8.記録媒体(ロール紙Md)へ画像を形成し、後処理剤を付与して印刷物を生産する印刷物生産方法であって、前記記録媒体(ロール紙Md)の画像形成領域(印字部107)に画像を形成するステップ(画像形成処理S809)と、前記記録媒体(ロール紙MD)の前記画像形成領域(印字部107)と前記記録媒体(ロール紙Md)を断裁する断裁位置(断裁線103)を含む所定の領域(断裁用後処理液付与領域105)に前記後処理剤を付与するステップ(後処理剤付与処理S810)と、を備え、前記断裁位置を含む所定の領域における前記後処理剤の付与量が、前記断裁位置の内側に隣接した画像形成領域(印字部107に相当)の後処理剤の付与量よりも多くなるように前記後処理剤を付与するので、裁断する際に、裁断刃の押圧力によって用紙束に撓みやずれが生じたとしても、後処理剤が保護層として機能することからインクの擦れや画像転写が生じることなく印刷物を生産することができる。
9.コンピュータ(CPU71a、ROM71b、RAM71c)に、記録媒体(ロール紙Md)を断裁する断裁位置(断裁線103)を含むあらかじめ設定された領域(断裁用後処理液付与領域105)における後処理剤の付与量が、前記断裁位置の内側に隣接した画像形成領域(印字部107に相当)における前記後処理剤の付着量よりも多くなるように前記後処理剤の付与量を設定する手順を実行させるためのプログラムをインストールし、前記コンピュータに当該プログラムを実行させることにより、裁断する際に、裁断刃の押圧力によって用紙束に撓みやずれが生じたとしても、後処理剤が保護層として機能することからインクの擦れや画像転写が生じることがないように制御することができる。
前記プログラムは、記録媒体に記憶させてもよい。
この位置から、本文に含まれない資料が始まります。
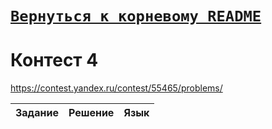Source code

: # [__```Вернуться к корневому README```__](https://github.com/MaximKanevskiy/CFUV/blob/main/README.md)
# Контест 4
https://contest.yandex.ru/contest/55465/problems/

| Задание | Решение | Язык |
| --- | --- | --- |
その場合、この記録媒体を用いて前記コンピュータに当該プログラムをインストールすることができる。なお、前記記録媒体は、非一過性の記録媒体であってもよい。非一過性の記憶媒体は特に限定されないが、例えばCD−ROM等の記録媒体が使用できる。
なお、本実施形態においては、記録媒体に後処理液を付与するインクジェット方式の画像形成装置について説明したが、本発明は、後処理剤の一種である後処理用のトナーを記録媒体に付与する電子写真方式の画像形成装置についても同様に適用可能である。
さらに、本発明は前述した実施形態に限定されず、本発明の要旨を逸脱しない範囲で種々の変形が可能であり、特許請求の範囲に記載された技術思想に含まれる技術的事項の全てが本発明の対象となる。前記実施形態は、好適な例を示したものであるが、当業者ならば、本明細書に開示の内容から、各種の代替例、修正例、変形例あるいは改良例を実現することができ、これらは添付の特許請求の範囲に記載された技術的範囲に含まれる。